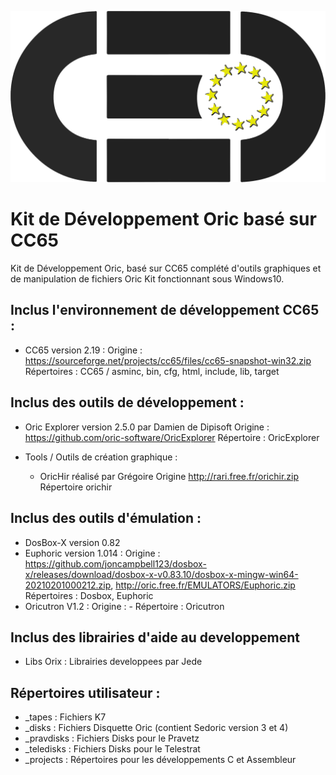 ![](https://github.com/club-europe-oric/DEVKIT_CEO/blob/main/.ceo/logo_ceo_small.svg)


# Kit de Développement Oric basé sur CC65 
Kit de Développement Oric, basé sur CC65 complété d'outils graphiques et de manipulation de fichiers Oric
Kit fonctionnant sous Windows10.

## Inclus l'environnement de développement CC65 : 
- CC65 version 2.19 : 
    Origine : https://sourceforge.net/projects/cc65/files/cc65-snapshot-win32.zip
    Répertoires : CC65 / asminc, bin, cfg, html, include, lib, target

## Inclus des outils de développement : 
- Oric Explorer version 2.5.0 par Damien de Dipisoft
    Origine : https://github.com/oric-software/OricExplorer
    Répertoire : OricExplorer

- Tools / Outils de création graphique :
    - OricHir réalisé par Grégoire
        Origine http://rari.free.fr/orichir.zip
        Répertoire orichir

## Inclus des outils d'émulation : 
- DosBox-X version 0.82
- Euphoric version 1.014 : 
    Origine : https://github.com/joncampbell123/dosbox-x/releases/download/dosbox-x-v0.83.10/dosbox-x-mingw-win64-20210201000212.zip, 
    http://oric.free.fr/EMULATORS/Euphoric.zip
    Répertoires : Dosbox, Euphoric
- Oricutron V1.2 : 
    Origine : -
    Répertoire : Oricutron

## Inclus des librairies d'aide au developpement
- Libs
    Orix : Librairies developpees par Jede

## Répertoires utilisateur :
- _tapes : Fichiers K7
- _disks : Fichiers Disquette Oric (contient Sedoric version 3 et 4)
- _pravdisks : Fichiers Disks pour le Pravetz
- _teledisks : Fichiers Disks pour le Telestrat
- _projects : Répertoires pour les développements C et Assembleur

________________________________________

_WHAT IS BEING ASKED_. Reproduce the entries above exactly, but only the lines between the line holding "Orix : Librairies developpees par Jede" and the line holding "- _pravdisks : Fichiers Disks pour le Pravetz", inclusive.

_RESULT FOR THIS EXERCISE_.
    Orix : Librairies developpees par Jede

## Répertoires utilisateur :
- _tapes : Fichiers K7
- _disks : Fichiers Disquette Oric (contient Sedoric version 3 et 4)
- _pravdisks : Fichiers Disks pour le Pravetz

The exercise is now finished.